Right now, however, she’s leaning towards a natural science degree, in a “hard science” like biology. While she’ll probably attend UD – which is her school of choice – I kind of view a BS in natural science as sort of the floor for a major that makes getting a degree worthwhile, economically. Especially when you factor in the fact that UD is a private university. I’m also leery of biology as a degree, even at a fairly Catholic uni like UD, because the field of biology is eaten up with the cult of evolution.
The commentary from Stefan Molyneux plays into this thesis. It makes me want to encourage her exploring engineering a bit more, perhaps biomedical engineering as a cousin she is close to is majoring in right now at UT-San Antonio. But J really wants to stay close to home. We’ll see.
I have been pretty upfront with my kids, however. If they want to get a degree, it needs to be in some field where there is a reasonable payout for the hideous expense involved, be it finance, compsci, engineering, hard science, management information systems, or whatever. Otherwise, they better get pretty close to a full ride scholarship, or it ain’t happening. I am also hopeful that online degrees of low cost but sufficient gravitas really begin to emerge as my kids enter college. That might be another alternative.
It is a brilliant point to bring up the fact that making college “free” would have the direct effect of radically reducing the worth of having a college degree – about akin to a high school diploma today. Then an entire new level of credentialization would have to emerge to replace what college is today – be it post-graduate degrees or something beyond PhD.
Interestingly, that is why my alma mater – The University of Texas – has fought for years to keep its enrollment below 50,000, with about 30-35,000 of those being undergrads (of whom maybe 60-70% actually graduate with a degree). They have done this for several reasons – limitations of space as an urban university, funding limitations, etc., but also because they want the degrees to have a certain value. At present, UT graduates about 7-8000 undergraduates a year. There are typically about 300-400,000 living graduates at any one time. If UT did what A&M is doing, which is expanding to 70,000-80,000 or beyond, they would produce twice as many graduates and potentially reduce the value of their degrees.
It is exceedingly odd for me to say this, though it is a sense I have had developing over the past several years (college not being worth the expense in many degree fields, in addition to being a source of very dangerous indoctrination). My parents were the first people in both of their families to ever get college degrees, though my mom did not get hers until she was nearly 40. My brother and sister and I all went to college as a matter of course. My wife’s experience is similar. And yet she only used her degree professionally for a few years before graduating to full time motherhood (which may well be the case for most of my daughters). Here I feel like I am turning my back on something that has been taken for granted as a critical part of the ascent to the upper middle class in this country for generations.
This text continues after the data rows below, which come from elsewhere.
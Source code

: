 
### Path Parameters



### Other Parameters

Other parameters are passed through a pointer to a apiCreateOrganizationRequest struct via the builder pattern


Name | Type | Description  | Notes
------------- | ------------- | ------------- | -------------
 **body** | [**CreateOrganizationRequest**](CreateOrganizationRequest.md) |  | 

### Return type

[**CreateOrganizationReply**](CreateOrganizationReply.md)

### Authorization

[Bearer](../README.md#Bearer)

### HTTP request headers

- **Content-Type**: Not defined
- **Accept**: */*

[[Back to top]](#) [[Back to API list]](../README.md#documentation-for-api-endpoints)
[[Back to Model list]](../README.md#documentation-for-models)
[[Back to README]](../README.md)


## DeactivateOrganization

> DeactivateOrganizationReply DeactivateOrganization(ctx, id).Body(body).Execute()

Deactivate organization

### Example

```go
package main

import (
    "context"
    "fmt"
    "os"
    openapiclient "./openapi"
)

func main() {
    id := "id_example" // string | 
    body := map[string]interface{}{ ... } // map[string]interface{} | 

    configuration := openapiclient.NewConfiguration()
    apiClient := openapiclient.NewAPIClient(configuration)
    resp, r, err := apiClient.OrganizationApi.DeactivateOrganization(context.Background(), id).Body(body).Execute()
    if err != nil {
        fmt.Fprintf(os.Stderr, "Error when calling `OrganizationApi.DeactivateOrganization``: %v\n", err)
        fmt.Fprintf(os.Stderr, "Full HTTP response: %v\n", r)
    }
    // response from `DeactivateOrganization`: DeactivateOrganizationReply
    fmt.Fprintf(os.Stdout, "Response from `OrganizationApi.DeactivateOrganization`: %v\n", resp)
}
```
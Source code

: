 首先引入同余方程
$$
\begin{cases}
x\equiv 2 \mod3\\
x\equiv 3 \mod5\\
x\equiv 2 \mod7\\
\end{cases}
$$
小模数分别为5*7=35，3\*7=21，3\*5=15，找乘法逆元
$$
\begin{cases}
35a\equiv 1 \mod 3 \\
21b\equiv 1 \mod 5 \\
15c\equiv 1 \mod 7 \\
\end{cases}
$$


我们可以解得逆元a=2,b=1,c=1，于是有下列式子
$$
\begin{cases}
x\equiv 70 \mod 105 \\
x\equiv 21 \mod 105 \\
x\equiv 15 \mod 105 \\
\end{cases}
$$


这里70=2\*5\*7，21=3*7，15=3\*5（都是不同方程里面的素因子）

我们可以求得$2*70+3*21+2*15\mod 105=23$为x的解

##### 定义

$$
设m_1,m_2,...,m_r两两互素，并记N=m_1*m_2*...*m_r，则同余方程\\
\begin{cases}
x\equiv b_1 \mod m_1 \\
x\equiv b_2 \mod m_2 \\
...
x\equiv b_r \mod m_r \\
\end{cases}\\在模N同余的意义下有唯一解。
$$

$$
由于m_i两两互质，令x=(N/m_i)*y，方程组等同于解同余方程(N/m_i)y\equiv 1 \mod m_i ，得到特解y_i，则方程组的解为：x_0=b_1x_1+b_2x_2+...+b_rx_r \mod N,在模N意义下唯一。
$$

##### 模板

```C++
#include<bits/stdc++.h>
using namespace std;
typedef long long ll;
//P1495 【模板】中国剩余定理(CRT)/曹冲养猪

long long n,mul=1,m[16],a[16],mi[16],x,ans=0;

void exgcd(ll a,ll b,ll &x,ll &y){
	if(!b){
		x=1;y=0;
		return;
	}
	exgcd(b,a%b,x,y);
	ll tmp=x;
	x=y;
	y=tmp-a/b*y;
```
Yet, there are fewer and fewer reasons to obtain degrees of exponentially increasing cost. There are sources of learning available anywhere in the world today that were unimaginable when I was of college age. The college experience is increasingly dangerous for souls. I just had the lamentable tale related to me a few days ago of a father whose daughter was totally lost in the sexular pagan leftist zeitgeist, a zeitgeist she absorbed while a student at Oklahoma University, of all places. There are very few intellectually and morally “safe” colleges. I strongly recommend children either go to a college they can attend while living at home, or living with family that can be trusted implicitly.
Lots of factors. Lots of opportunities for soul-crushing mistakes. Err on the side of caution. Perhaps more specifically, err on the side of what is the safest route morally and ecclesiastically, even if that involves something of an economic penalty. Easy for me to say, however.